Exercise requirements |
Please repeat the records exactly. The pictures are to be left out.

Rendered images with source text:
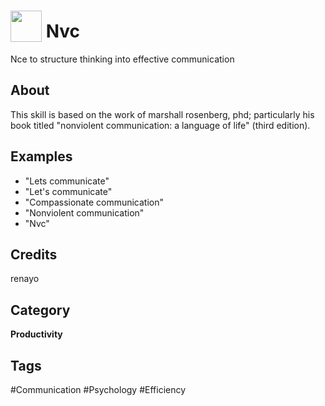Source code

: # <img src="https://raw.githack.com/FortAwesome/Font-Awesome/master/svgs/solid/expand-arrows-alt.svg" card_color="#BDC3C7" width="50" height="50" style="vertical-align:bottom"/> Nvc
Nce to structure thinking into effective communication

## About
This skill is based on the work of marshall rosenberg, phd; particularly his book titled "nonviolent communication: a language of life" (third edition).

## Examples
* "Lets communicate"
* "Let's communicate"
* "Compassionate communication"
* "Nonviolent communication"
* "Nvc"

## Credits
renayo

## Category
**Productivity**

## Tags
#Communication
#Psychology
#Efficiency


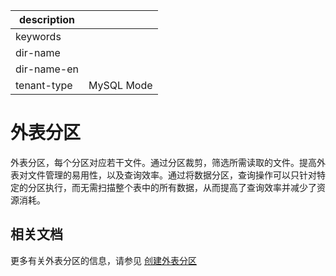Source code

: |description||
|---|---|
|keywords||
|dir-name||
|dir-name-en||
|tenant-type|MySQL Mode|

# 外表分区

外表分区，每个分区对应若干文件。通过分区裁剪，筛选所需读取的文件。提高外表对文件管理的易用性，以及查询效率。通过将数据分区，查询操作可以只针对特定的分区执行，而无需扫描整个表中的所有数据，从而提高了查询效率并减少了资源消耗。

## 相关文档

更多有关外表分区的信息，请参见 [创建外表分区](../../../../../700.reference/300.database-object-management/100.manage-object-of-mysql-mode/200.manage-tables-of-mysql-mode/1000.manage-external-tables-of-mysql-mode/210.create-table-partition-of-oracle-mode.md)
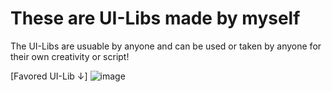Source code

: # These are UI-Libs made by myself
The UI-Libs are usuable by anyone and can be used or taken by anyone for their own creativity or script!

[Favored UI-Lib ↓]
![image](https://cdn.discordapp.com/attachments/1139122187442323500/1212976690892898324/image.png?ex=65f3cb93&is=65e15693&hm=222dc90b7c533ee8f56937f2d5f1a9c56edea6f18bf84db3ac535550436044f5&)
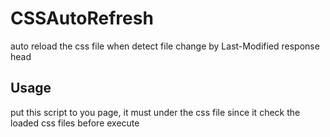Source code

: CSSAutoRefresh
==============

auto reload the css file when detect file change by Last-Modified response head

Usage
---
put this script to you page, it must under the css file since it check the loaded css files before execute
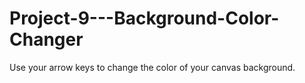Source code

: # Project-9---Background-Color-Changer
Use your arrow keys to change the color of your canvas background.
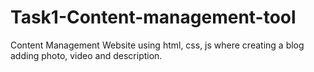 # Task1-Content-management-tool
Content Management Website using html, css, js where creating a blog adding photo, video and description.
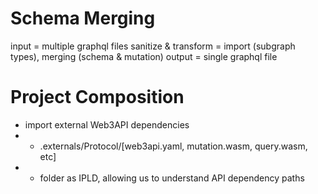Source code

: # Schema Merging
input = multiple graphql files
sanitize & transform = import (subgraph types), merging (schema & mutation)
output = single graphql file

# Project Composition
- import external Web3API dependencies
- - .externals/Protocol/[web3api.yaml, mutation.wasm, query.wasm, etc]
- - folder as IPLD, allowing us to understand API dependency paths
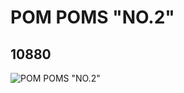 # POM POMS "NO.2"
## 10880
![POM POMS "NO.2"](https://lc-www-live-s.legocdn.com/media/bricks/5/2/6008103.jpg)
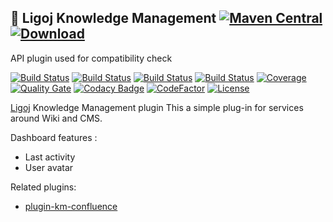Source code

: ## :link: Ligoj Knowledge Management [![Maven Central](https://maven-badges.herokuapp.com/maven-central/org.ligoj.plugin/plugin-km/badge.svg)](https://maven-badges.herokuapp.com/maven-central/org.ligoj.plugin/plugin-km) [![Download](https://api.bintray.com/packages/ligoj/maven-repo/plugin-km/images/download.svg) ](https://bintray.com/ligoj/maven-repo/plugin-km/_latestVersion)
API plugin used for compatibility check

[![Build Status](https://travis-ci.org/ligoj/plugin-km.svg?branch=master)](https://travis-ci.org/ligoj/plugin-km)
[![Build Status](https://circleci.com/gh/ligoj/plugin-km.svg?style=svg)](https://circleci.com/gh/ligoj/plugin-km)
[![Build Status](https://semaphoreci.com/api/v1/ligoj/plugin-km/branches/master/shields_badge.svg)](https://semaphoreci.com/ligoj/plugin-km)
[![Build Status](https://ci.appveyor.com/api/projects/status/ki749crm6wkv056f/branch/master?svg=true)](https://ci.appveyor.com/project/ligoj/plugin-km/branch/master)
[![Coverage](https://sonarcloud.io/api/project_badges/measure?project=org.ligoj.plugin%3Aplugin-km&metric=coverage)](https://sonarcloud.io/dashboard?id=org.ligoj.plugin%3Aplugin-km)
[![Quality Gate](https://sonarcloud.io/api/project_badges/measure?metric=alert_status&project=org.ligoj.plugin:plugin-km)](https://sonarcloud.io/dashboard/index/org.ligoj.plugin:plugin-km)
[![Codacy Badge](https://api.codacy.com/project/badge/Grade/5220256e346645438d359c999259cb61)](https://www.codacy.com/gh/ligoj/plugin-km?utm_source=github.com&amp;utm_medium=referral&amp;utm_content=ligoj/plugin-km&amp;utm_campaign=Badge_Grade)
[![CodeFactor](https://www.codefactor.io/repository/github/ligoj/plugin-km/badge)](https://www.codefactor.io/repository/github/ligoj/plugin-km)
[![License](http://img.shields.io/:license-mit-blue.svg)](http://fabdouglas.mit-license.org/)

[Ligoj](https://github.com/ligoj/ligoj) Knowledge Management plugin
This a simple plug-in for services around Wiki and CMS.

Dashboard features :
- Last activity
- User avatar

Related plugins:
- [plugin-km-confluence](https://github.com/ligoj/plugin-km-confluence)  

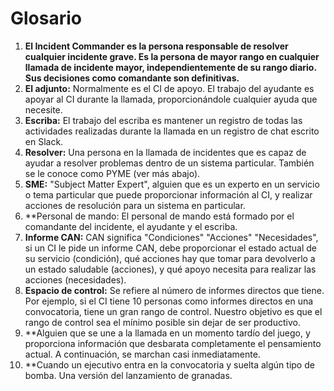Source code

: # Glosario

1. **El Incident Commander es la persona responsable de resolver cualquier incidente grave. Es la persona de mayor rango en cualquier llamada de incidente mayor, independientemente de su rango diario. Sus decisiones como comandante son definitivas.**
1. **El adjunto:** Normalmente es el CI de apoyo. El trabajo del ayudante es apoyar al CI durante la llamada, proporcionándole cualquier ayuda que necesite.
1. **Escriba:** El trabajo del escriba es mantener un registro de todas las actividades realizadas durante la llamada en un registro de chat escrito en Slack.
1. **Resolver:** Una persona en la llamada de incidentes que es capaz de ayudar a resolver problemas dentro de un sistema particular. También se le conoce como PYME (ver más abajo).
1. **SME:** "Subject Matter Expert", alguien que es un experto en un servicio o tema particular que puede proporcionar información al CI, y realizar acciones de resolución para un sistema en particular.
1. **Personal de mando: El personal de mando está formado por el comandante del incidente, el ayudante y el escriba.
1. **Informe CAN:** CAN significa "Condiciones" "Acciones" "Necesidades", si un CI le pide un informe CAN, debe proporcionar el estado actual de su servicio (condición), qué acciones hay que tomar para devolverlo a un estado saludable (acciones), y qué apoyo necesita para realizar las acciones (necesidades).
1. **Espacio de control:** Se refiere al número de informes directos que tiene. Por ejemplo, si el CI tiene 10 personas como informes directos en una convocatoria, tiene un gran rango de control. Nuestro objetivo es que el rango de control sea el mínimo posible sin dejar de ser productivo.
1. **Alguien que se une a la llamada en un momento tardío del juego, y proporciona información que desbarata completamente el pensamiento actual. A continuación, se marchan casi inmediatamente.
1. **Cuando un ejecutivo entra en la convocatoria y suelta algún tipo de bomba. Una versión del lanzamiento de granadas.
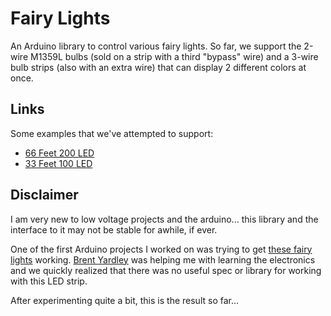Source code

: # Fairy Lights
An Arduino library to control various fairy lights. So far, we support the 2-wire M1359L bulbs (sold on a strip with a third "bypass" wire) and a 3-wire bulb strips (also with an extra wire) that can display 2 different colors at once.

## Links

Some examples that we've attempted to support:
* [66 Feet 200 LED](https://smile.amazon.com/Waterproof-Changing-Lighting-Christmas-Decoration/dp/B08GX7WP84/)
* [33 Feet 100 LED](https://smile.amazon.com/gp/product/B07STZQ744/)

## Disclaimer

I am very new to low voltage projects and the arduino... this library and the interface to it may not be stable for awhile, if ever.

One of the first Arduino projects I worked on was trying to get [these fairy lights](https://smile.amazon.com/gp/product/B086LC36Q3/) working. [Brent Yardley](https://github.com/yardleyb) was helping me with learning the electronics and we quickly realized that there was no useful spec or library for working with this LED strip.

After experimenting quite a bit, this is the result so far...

Output of the exercise |
Source code

: # <img src="https://raw.githack.com/FortAwesome/Font-Awesome/master/svgs/solid/expand-arrows-alt.svg" card_color="#BDC3C7" width="50" height="50" style="vertical-align:bottom"/> Nvc
Nce to structure thinking into effective communication

## About
This skill is based on the work of marshall rosenberg, phd; particularly his book titled "nonviolent communication: a language of life" (third edition).

## Examples
* "Lets communicate"
* "Let's communicate"
* "Compassionate communication"
* "Nonviolent communication"
* "Nvc"

## Credits
renayo

## Category
**Productivity**

## Tags
#Communication
#Psychology
#Efficiency


Source code

: |description||
|---|---|
|keywords||
|dir-name||
|dir-name-en||
|tenant-type|MySQL Mode|

# 外表分区

外表分区，每个分区对应若干文件。通过分区裁剪，筛选所需读取的文件。提高外表对文件管理的易用性，以及查询效率。通过将数据分区，查询操作可以只针对特定的分区执行，而无需扫描整个表中的所有数据，从而提高了查询效率并减少了资源消耗。

## 相关文档

更多有关外表分区的信息，请参见 [创建外表分区](../../../../../700.reference/300.database-object-management/100.manage-object-of-mysql-mode/200.manage-tables-of-mysql-mode/1000.manage-external-tables-of-mysql-mode/210.create-table-partition-of-oracle-mode.md)
Source code

: # These are UI-Libs made by myself
The UI-Libs are usuable by anyone and can be used or taken by anyone for their own creativity or script!

[Favored UI-Lib ↓]
![image](https://cdn.discordapp.com/attachments/1139122187442323500/1212976690892898324/image.png?ex=65f3cb93&is=65e15693&hm=222dc90b7c533ee8f56937f2d5f1a9c56edea6f18bf84db3ac535550436044f5&)
Source code

: CSSAutoRefresh
==============

auto reload the css file when detect file change by Last-Modified response head

Usage
---
put this script to you page, it must under the css file since it check the loaded css files before execute
Source code

: # Project-9---Background-Color-Changer
Use your arrow keys to change the color of your canvas background.
 # Task1-Content-management-tool
Content Management Website using html, css, js where creating a blog adding photo, video and description.
Source code

: # Schema Merging
input = multiple graphql files
sanitize & transform = import (subgraph types), merging (schema & mutation)
output = single graphql file

# Project Composition
- import external Web3API dependencies
- - .externals/Protocol/[web3api.yaml, mutation.wasm, query.wasm, etc]
- - folder as IPLD, allowing us to understand API dependency paths
 # POM POMS "NO.2"
## 10880
![POM POMS "NO.2"](https://lc-www-live-s.legocdn.com/media/bricks/5/2/6008103.jpg)
Source code

: ## :link: Ligoj Knowledge Management [![Maven Central](https://maven-badges.herokuapp.com/maven-central/org.ligoj.plugin/plugin-km/badge.svg)](https://maven-badges.herokuapp.com/maven-central/org.ligoj.plugin/plugin-km) [![Download](https://api.bintray.com/packages/ligoj/maven-repo/plugin-km/images/download.svg) ](https://bintray.com/ligoj/maven-repo/plugin-km/_latestVersion)
API plugin used for compatibility check

[![Build Status](https://travis-ci.org/ligoj/plugin-km.svg?branch=master)](https://travis-ci.org/ligoj/plugin-km)
[![Build Status](https://circleci.com/gh/ligoj/plugin-km.svg?style=svg)](https://circleci.com/gh/ligoj/plugin-km)
[![Build Status](https://semaphoreci.com/api/v1/ligoj/plugin-km/branches/master/shields_badge.svg)](https://semaphoreci.com/ligoj/plugin-km)
[![Build Status](https://ci.appveyor.com/api/projects/status/ki749crm6wkv056f/branch/master?svg=true)](https://ci.appveyor.com/project/ligoj/plugin-km/branch/master)
[![Coverage](https://sonarcloud.io/api/project_badges/measure?project=org.ligoj.plugin%3Aplugin-km&metric=coverage)](https://sonarcloud.io/dashboard?id=org.ligoj.plugin%3Aplugin-km)
[![Quality Gate](https://sonarcloud.io/api/project_badges/measure?metric=alert_status&project=org.ligoj.plugin:plugin-km)](https://sonarcloud.io/dashboard/index/org.ligoj.plugin:plugin-km)
[![Codacy Badge](https://api.codacy.com/project/badge/Grade/5220256e346645438d359c999259cb61)](https://www.codacy.com/gh/ligoj/plugin-km?utm_source=github.com&amp;utm_medium=referral&amp;utm_content=ligoj/plugin-km&amp;utm_campaign=Badge_Grade)
[![CodeFactor](https://www.codefactor.io/repository/github/ligoj/plugin-km/badge)](https://www.codefactor.io/repository/github/ligoj/plugin-km)
[![License](http://img.shields.io/:license-mit-blue.svg)](http://fabdouglas.mit-license.org/)

[Ligoj](https://github.com/ligoj/ligoj) Knowledge Management plugin
This a simple plug-in for services around Wiki and CMS.

Dashboard features :
- Last activity
- User avatar

Related plugins:
- [plugin-km-confluence](https://github.com/ligoj/plugin-km-confluence)  

Source code

: # Glosario

1. **El Incident Commander es la persona responsable de resolver cualquier incidente grave. Es la persona de mayor rango en cualquier llamada de incidente mayor, independientemente de su rango diario. Sus decisiones como comandante son definitivas.**
1. **El adjunto:** Normalmente es el CI de apoyo. El trabajo del ayudante es apoyar al CI durante la llamada, proporcionándole cualquier ayuda que necesite.
1. **Escriba:** El trabajo del escriba es mantener un registro de todas las actividades realizadas durante la llamada en un registro de chat escrito en Slack.
1. **Resolver:** Una persona en la llamada de incidentes que es capaz de ayudar a resolver problemas dentro de un sistema particular. También se le conoce como PYME (ver más abajo).
1. **SME:** "Subject Matter Expert", alguien que es un experto en un servicio o tema particular que puede proporcionar información al CI, y realizar acciones de resolución para un sistema en particular.
1. **Personal de mando: El personal de mando está formado por el comandante del incidente, el ayudante y el escriba.
1. **Informe CAN:** CAN significa "Condiciones" "Acciones" "Necesidades", si un CI le pide un informe CAN, debe proporcionar el estado actual de su servicio (condición), qué acciones hay que tomar para devolverlo a un estado saludable (acciones), y qué apoyo necesita para realizar las acciones (necesidades).
1. **Espacio de control:** Se refiere al número de informes directos que tiene. Por ejemplo, si el CI tiene 10 personas como informes directos en una convocatoria, tiene un gran rango de control. Nuestro objetivo es que el rango de control sea el mínimo posible sin dejar de ser productivo.
1. **Alguien que se une a la llamada en un momento tardío del juego, y proporciona información que desbarata completamente el pensamiento actual. A continuación, se marchan casi inmediatamente.
1. **Cuando un ejecutivo entra en la convocatoria y suelta algún tipo de bomba. Una versión del lanzamiento de granadas.
Source code

: # Fairy Lights
An Arduino library to control various fairy lights. So far, we support the 2-wire M1359L bulbs (sold on a strip with a third "bypass" wire) and a 3-wire bulb strips (also with an extra wire) that can display 2 different colors at once.

## Links

Some examples that we've attempted to support:
* [66 Feet 200 LED](https://smile.amazon.com/Waterproof-Changing-Lighting-Christmas-Decoration/dp/B08GX7WP84/)
* [33 Feet 100 LED](https://smile.amazon.com/gp/product/B07STZQ744/)

## Disclaimer

I am very new to low voltage projects and the arduino... this library and the interface to it may not be stable for awhile, if ever.

One of the first Arduino projects I worked on was trying to get [these fairy lights](https://smile.amazon.com/gp/product/B086LC36Q3/) working. [Brent Yardley](https://github.com/yardleyb) was helping me with learning the electronics and we quickly realized that there was no useful spec or library for working with this LED strip.

After experimenting quite a bit, this is the result so far...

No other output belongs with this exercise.